The Chilean navy’s oceanographic center reported wave heights of five feet in Iquique and greater than six feet in Pisagua.

Much of the coast borders the oceanic Nazca tectonic plate, which is being pushed under the continental South American plate, creating a geologic hot spot responsible for the creation of the Andes mountains.

That pressure can produce earthquakes greater than magnitude nine, the same class of temblor that caused the 2004 Sumatra and 2011 Japan tsunamis.

Southern Chile produced the most powerful earthquake on record, a magnitude 9.5 temblor in 1960, which killed thousands around the city of Valdivia and brought tsunamis to Hawaii, Japan, the Philippines and the U.S. West Coast. A magnitude 8.8 earthquake in southern Chile killed 524 people and destroyed 220,000 homes in 2010.

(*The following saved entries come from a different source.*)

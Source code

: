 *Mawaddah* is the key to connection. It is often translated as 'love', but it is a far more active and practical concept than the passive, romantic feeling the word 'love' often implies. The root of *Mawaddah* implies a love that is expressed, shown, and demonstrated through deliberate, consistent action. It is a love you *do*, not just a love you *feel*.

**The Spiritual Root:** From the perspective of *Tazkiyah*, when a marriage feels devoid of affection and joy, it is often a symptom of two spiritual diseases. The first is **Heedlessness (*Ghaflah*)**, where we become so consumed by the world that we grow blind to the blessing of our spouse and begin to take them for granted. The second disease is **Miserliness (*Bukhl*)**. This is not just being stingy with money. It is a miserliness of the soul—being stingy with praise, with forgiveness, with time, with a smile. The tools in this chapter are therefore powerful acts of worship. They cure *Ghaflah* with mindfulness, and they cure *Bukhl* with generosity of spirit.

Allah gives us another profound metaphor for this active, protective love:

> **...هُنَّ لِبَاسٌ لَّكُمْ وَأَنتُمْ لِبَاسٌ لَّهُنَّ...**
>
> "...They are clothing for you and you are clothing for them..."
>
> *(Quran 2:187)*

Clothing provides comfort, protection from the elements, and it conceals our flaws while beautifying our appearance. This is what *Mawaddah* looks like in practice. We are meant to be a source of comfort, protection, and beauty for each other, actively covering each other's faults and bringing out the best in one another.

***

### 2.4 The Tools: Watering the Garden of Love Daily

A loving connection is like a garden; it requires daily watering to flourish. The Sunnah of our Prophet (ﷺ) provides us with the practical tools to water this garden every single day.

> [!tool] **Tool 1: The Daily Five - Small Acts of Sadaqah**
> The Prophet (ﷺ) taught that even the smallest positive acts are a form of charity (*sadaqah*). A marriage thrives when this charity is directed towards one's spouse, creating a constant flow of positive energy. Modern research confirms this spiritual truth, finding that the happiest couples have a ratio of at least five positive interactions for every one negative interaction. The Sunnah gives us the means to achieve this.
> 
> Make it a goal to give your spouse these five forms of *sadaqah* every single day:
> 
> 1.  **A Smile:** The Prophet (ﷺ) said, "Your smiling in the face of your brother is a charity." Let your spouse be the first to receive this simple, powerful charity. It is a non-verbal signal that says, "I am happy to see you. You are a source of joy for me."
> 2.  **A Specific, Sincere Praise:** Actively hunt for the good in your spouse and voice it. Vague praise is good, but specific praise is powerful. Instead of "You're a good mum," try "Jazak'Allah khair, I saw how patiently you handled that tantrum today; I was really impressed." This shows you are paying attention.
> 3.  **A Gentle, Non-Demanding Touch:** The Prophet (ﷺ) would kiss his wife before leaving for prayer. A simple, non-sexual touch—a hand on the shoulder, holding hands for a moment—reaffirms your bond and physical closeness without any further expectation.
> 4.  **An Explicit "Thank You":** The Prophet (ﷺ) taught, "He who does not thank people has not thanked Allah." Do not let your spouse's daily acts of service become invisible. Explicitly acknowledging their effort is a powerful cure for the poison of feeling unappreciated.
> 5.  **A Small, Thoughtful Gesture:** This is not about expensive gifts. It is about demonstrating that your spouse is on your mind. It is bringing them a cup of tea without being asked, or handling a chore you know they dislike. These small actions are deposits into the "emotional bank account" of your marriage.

Swarms of earthquakes off the northern coast, including a magnitude 6.7 shaker that struck March 16, preceded Tuesday’s temblor.

But one earthquake expert who has studied the area warned Tuesday that the quake was unlikely to have relieved the enormous pressures that have built up along the massive fault, which he said had not broken in that area since 1877.

“It’s probably not big enough to have released all of the energy that had been stored up along that locked plate boundary for the last 140 years or so,” said Rick Allmendinger, a Cornell University professor of Earth and atmospheric sciences. “Is this the big one for that area? Or was it a foreshock to a presumably an even bigger earthquake?”